- Records for processing:
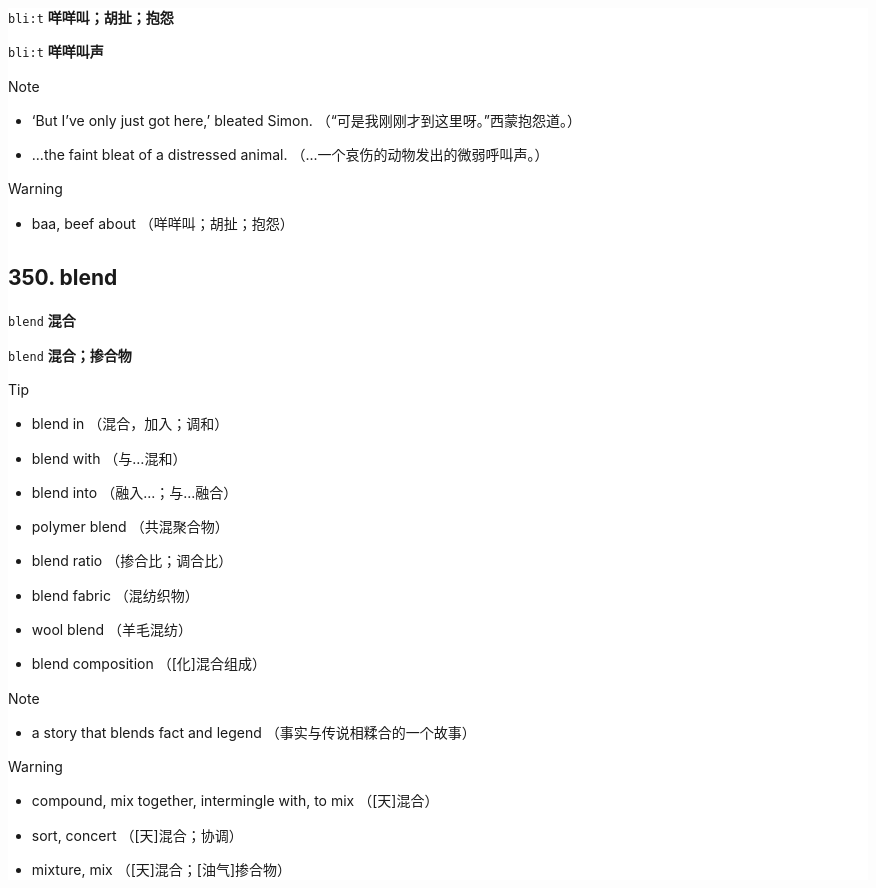 `bli:t`  **咩咩叫；胡扯；抱怨**

`bli:t`  **咩咩叫声**

> [!NOTE]
>
> - ‘But I’ve only just got here,’ bleated Simon. （“可是我刚刚才到这里呀。”西蒙抱怨道。）
>
> - ...the faint bleat of a distressed animal. （...一个哀伤的动物发出的微弱呼叫声。）
>

> [!WARNING]
>
> - baa, beef about （咩咩叫；胡扯；抱怨）
>

## 350. blend

`blend`  **混合**

`blend`  **混合；掺合物**

> [!TIP]
>
> - blend in （混合，加入；调和）
>
> - blend with （与…混和）
>
> - blend into （融入...；与...融合）
>
> - polymer blend （共混聚合物）
>
> - blend ratio （掺合比；调合比）
>
> - blend fabric （混纺织物）
>
> - wool blend （羊毛混纺）
>
> - blend composition （[化]混合组成）
>

> [!NOTE]
>
> - a story that blends fact and legend （事实与传说相糅合的一个故事）
>

> [!WARNING]
>
> - compound, mix together, intermingle with, to mix （[天]混合）
>
> - sort, concert （[天]混合；协调）
>
> - mixture, mix （[天]混合；[油气]掺合物）
>
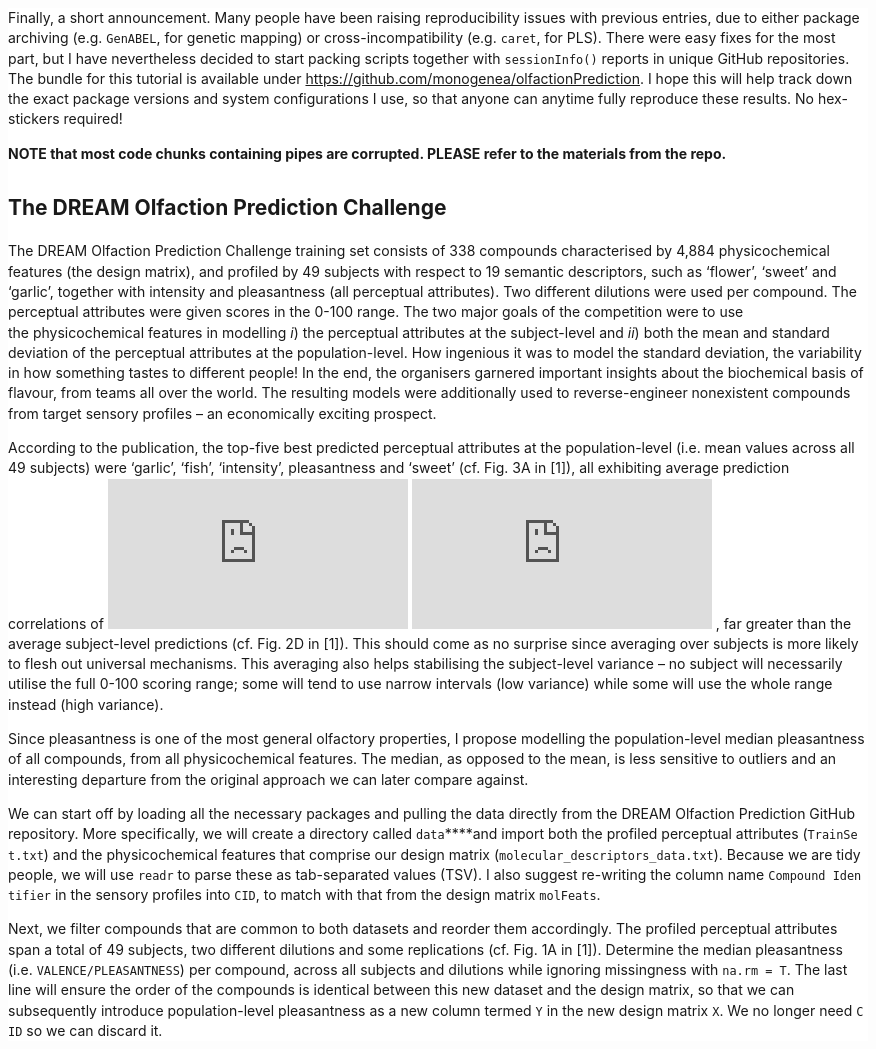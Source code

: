 Finally, a short announcement. Many people have been raising reproducibility issues with previous entries, due to either package archiving (e.g. `GenABEL`, for genetic mapping) or cross-incompatibility (e.g. `caret`, for PLS). There were easy fixes for the most part, but I have nevertheless decided to start packing scripts together with `sessionInfo()` reports in unique GitHub repositories. The bundle for this tutorial is available under https://github.com/monogenea/olfactionPrediction. I hope this will help track down the exact package versions and system configurations I use, so that anyone can anytime fully reproduce these results. No hex-stickers required!

**NOTE that most code chunks containing pipes are corrupted. PLEASE refer to the materials from the repo.**

## The DREAM Olfaction Prediction Challenge

The DREAM Olfaction Prediction Challenge training set consists of 338 compounds characterised by 4,884 physicochemical features (the design matrix), and profiled by 49 subjects with respect to 19 semantic descriptors, such as ‘flower’, ‘sweet’ and ‘garlic’, together with intensity and pleasantness (all perceptual attributes). Two different dilutions were used per compound. The perceptual attributes were given scores in the 0-100 range. The two major goals of the competition were to use the physicochemical features in modelling *i*) the perceptual attributes at the subject-level and *ii*) both the mean and standard deviation of the perceptual attributes at the population-level. How ingenious it was to model the standard deviation, the variability in how something tastes to different people! In the end, the organisers garnered important insights about the biochemical basis of flavour, from teams all over the world. The resulting models were additionally used to reverse-engineer nonexistent compounds from target sensory profiles – an economically exciting prospect.

According to the publication, the top-five best predicted perceptual attributes at the population-level (i.e. mean values across all 49 subjects) were ‘garlic’, ‘fish’, ‘intensity’, pleasantness and ‘sweet’ (cf. Fig. 3A in [1]), all exhibiting average prediction correlations of ![](https://s0.wp.com/latex.php?latex=r+%5Cge+0.5&bg=f9f9f9&%23038;fg=555555&%23038;s=1)
![](https://s0.wp.com/latex.php?latex=r+%5Cge+0.5&bg=f9f9f9&%23038;fg=555555&%23038;s=1)
, far greater than the average subject-level predictions (cf. Fig. 2D in [1]). This should come as no surprise since averaging over subjects is more likely to flesh out universal mechanisms. This averaging also helps stabilising the subject-level variance – no subject will necessarily utilise the full 0-100 scoring range; some will tend to use narrow intervals (low variance) while some will use the whole range instead (high variance).

Since pleasantness is one of the most general olfactory properties, I propose modelling the population-level median pleasantness of all compounds, from all physicochemical features. The median, as opposed to the mean, is less sensitive to outliers and an interesting departure from the original approach we can later compare against.

We can start off by loading all the necessary packages and pulling the data directly from the DREAM Olfaction Prediction GitHub repository. More specifically, we will create a directory called `data`****and import both the profiled perceptual attributes (`TrainSet.txt`) and the physicochemical features that comprise our design matrix (`molecular_descriptors_data.txt`). Because we are tidy people, we will use `readr` to parse these as tab-separated values (TSV). I also suggest re-writing the column name `Compound Identifier` in the sensory profiles into `CID`, to match with that from the design matrix `molFeats`.

Next, we filter compounds that are common to both datasets and reorder them accordingly. The profiled perceptual attributes span a total of 49 subjects, two different dilutions and some replications (cf. Fig. 1A in [1]). Determine the median pleasantness (i.e. `VALENCE/PLEASANTNESS`) per compound, across all subjects and dilutions while ignoring missingness with `na.rm = T`. The last line will ensure the order of the compounds is identical between this new dataset and the design matrix, so that we can subsequently introduce population-level pleasantness as a new column termed `Y` in the new design matrix `X`. We no longer need `CID` so we can discard it.
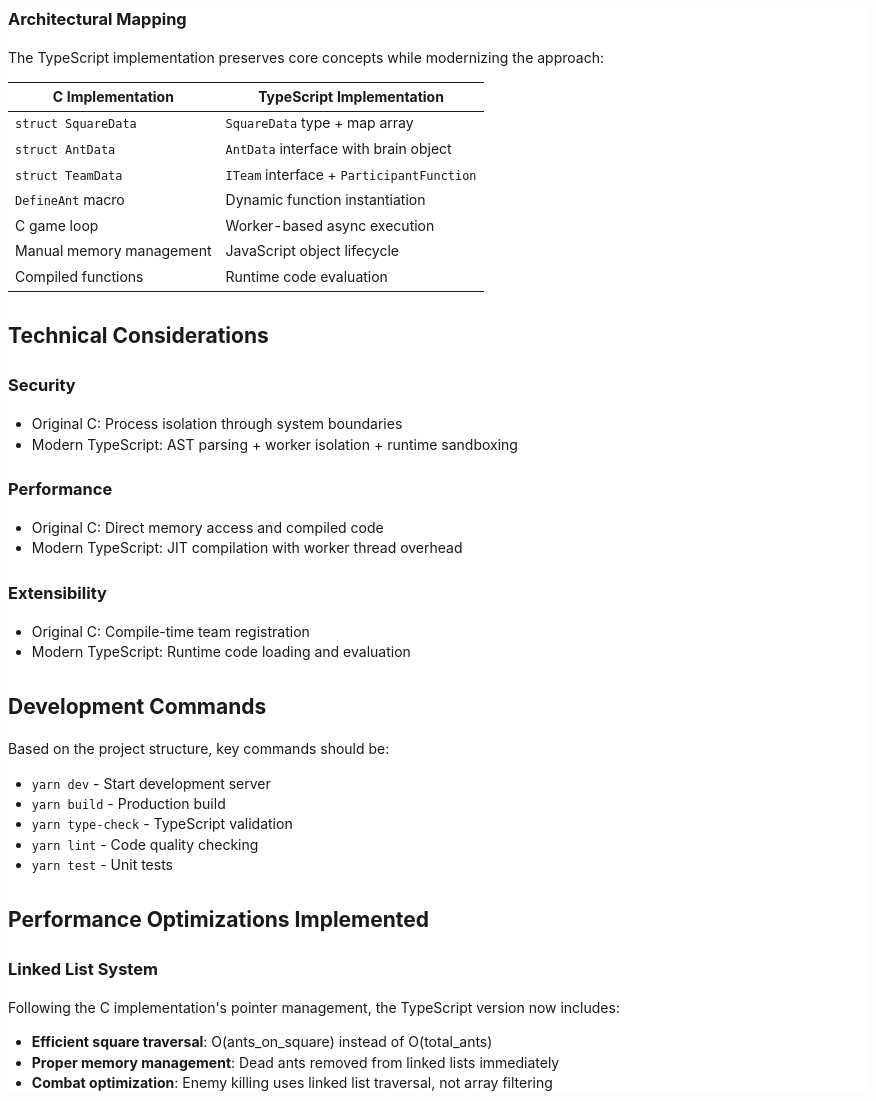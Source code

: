 ### Architectural Mapping

The TypeScript implementation preserves core concepts while modernizing the approach:

| C Implementation | TypeScript Implementation |
|------------------|---------------------------|
| `struct SquareData` | `SquareData` type + map array |
| `struct AntData` | `AntData` interface with brain object |
| `struct TeamData` | `ITeam` interface + `ParticipantFunction` |
| `DefineAnt` macro | Dynamic function instantiation |
| C game loop | Worker-based async execution |
| Manual memory management | JavaScript object lifecycle |
| Compiled functions | Runtime code evaluation |

## Technical Considerations

### Security
- Original C: Process isolation through system boundaries
- Modern TypeScript: AST parsing + worker isolation + runtime sandboxing

### Performance
- Original C: Direct memory access and compiled code
- Modern TypeScript: JIT compilation with worker thread overhead

### Extensibility
- Original C: Compile-time team registration
- Modern TypeScript: Runtime code loading and evaluation

## Development Commands

Based on the project structure, key commands should be:
- `yarn dev` - Start development server
- `yarn build` - Production build
- `yarn type-check` - TypeScript validation
- `yarn lint` - Code quality checking
- `yarn test` - Unit tests

## Performance Optimizations Implemented

### Linked List System
Following the C implementation's pointer management, the TypeScript version now includes:
- **Efficient square traversal**: O(ants_on_square) instead of O(total_ants)
- **Proper memory management**: Dead ants removed from linked lists immediately
- **Combat optimization**: Enemy killing uses linked list traversal, not array filtering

- Task directions: Restate the records word for word, omitting images.

- Response for this exercise:
 `bli:t`  **咩咩叫；胡扯；抱怨**

`bli:t`  **咩咩叫声**

> [!NOTE]
>
> - ‘But I’ve only just got here,’ bleated Simon. （“可是我刚刚才到这里呀。”西蒙抱怨道。）
>
> - ...the faint bleat of a distressed animal. （...一个哀伤的动物发出的微弱呼叫声。）
>

> [!WARNING]
>
> - baa, beef about （咩咩叫；胡扯；抱怨）
>

## 350. blend

`blend`  **混合**

`blend`  **混合；掺合物**

> [!TIP]
>
> - blend in （混合，加入；调和）
>
> - blend with （与…混和）
>
> - blend into （融入...；与...融合）
>
> - polymer blend （共混聚合物）
>
> - blend ratio （掺合比；调合比）
>
> - blend fabric （混纺织物）
>
> - wool blend （羊毛混纺）
>
> - blend composition （[化]混合组成）
>

> [!NOTE]
>
> - a story that blends fact and legend （事实与传说相糅合的一个故事）
>

> [!WARNING]
>
> - compound, mix together, intermingle with, to mix （[天]混合）
>
> - sort, concert （[天]混合；协调）
>
> - mixture, mix （[天]混合；[油气]掺合物）
>
Source code

: Finally, a short announcement. Many people have been raising reproducibility issues with previous entries, due to either package archiving (e.g. `GenABEL`, for genetic mapping) or cross-incompatibility (e.g. `caret`, for PLS). There were easy fixes for the most part, but I have nevertheless decided to start packing scripts together with `sessionInfo()` reports in unique GitHub repositories. The bundle for this tutorial is available under https://github.com/monogenea/olfactionPrediction. I hope this will help track down the exact package versions and system configurations I use, so that anyone can anytime fully reproduce these results. No hex-stickers required!

**NOTE that most code chunks containing pipes are corrupted. PLEASE refer to the materials from the repo.**

## The DREAM Olfaction Prediction Challenge

The DREAM Olfaction Prediction Challenge training set consists of 338 compounds characterised by 4,884 physicochemical features (the design matrix), and profiled by 49 subjects with respect to 19 semantic descriptors, such as ‘flower’, ‘sweet’ and ‘garlic’, together with intensity and pleasantness (all perceptual attributes). Two different dilutions were used per compound. The perceptual attributes were given scores in the 0-100 range. The two major goals of the competition were to use the physicochemical features in modelling *i*) the perceptual attributes at the subject-level and *ii*) both the mean and standard deviation of the perceptual attributes at the population-level. How ingenious it was to model the standard deviation, the variability in how something tastes to different people! In the end, the organisers garnered important insights about the biochemical basis of flavour, from teams all over the world. The resulting models were additionally used to reverse-engineer nonexistent compounds from target sensory profiles – an economically exciting prospect.

According to the publication, the top-five best predicted perceptual attributes at the population-level (i.e. mean values across all 49 subjects) were ‘garlic’, ‘fish’, ‘intensity’, pleasantness and ‘sweet’ (cf. Fig. 3A in [1]), all exhibiting average prediction correlations of ![](https://s0.wp.com/latex.php?latex=r+%5Cge+0.5&bg=f9f9f9&%23038;fg=555555&%23038;s=1)
![](https://s0.wp.com/latex.php?latex=r+%5Cge+0.5&bg=f9f9f9&%23038;fg=555555&%23038;s=1)
, far greater than the average subject-level predictions (cf. Fig. 2D in [1]). This should come as no surprise since averaging over subjects is more likely to flesh out universal mechanisms. This averaging also helps stabilising the subject-level variance – no subject will necessarily utilise the full 0-100 scoring range; some will tend to use narrow intervals (low variance) while some will use the whole range instead (high variance).

Since pleasantness is one of the most general olfactory properties, I propose modelling the population-level median pleasantness of all compounds, from all physicochemical features. The median, as opposed to the mean, is less sensitive to outliers and an interesting departure from the original approach we can later compare against.

We can start off by loading all the necessary packages and pulling the data directly from the DREAM Olfaction Prediction GitHub repository. More specifically, we will create a directory called `data`****and import both the profiled perceptual attributes (`TrainSet.txt`) and the physicochemical features that comprise our design matrix (`molecular_descriptors_data.txt`). Because we are tidy people, we will use `readr` to parse these as tab-separated values (TSV). I also suggest re-writing the column name `Compound Identifier` in the sensory profiles into `CID`, to match with that from the design matrix `molFeats`.

Next, we filter compounds that are common to both datasets and reorder them accordingly. The profiled perceptual attributes span a total of 49 subjects, two different dilutions and some replications (cf. Fig. 1A in [1]). Determine the median pleasantness (i.e. `VALENCE/PLEASANTNESS`) per compound, across all subjects and dilutions while ignoring missingness with `na.rm = T`. The last line will ensure the order of the compounds is identical between this new dataset and the design matrix, so that we can subsequently introduce population-level pleasantness as a new column termed `Y` in the new design matrix `X`. We no longer need `CID` so we can discard it.
Source code

: ### Architectural Mapping

The TypeScript implementation preserves core concepts while modernizing the approach:

| C Implementation | TypeScript Implementation |
|------------------|---------------------------|
| `struct SquareData` | `SquareData` type + map array |
| `struct AntData` | `AntData` interface with brain object |
| `struct TeamData` | `ITeam` interface + `ParticipantFunction` |
| `DefineAnt` macro | Dynamic function instantiation |
| C game loop | Worker-based async execution |
| Manual memory management | JavaScript object lifecycle |
| Compiled functions | Runtime code evaluation |

## Technical Considerations

### Security
- Original C: Process isolation through system boundaries
- Modern TypeScript: AST parsing + worker isolation + runtime sandboxing

### Performance
- Original C: Direct memory access and compiled code
- Modern TypeScript: JIT compilation with worker thread overhead

### Extensibility
- Original C: Compile-time team registration
- Modern TypeScript: Runtime code loading and evaluation

## Development Commands

Based on the project structure, key commands should be:
- `yarn dev` - Start development server
- `yarn build` - Production build
- `yarn type-check` - TypeScript validation
- `yarn lint` - Code quality checking
- `yarn test` - Unit tests

## Performance Optimizations Implemented

### Linked List System
Following the C implementation's pointer management, the TypeScript version now includes:
- **Efficient square traversal**: O(ants_on_square) instead of O(total_ants)
- **Proper memory management**: Dead ants removed from linked lists immediately
- **Combat optimization**: Enemy killing uses linked list traversal, not array filtering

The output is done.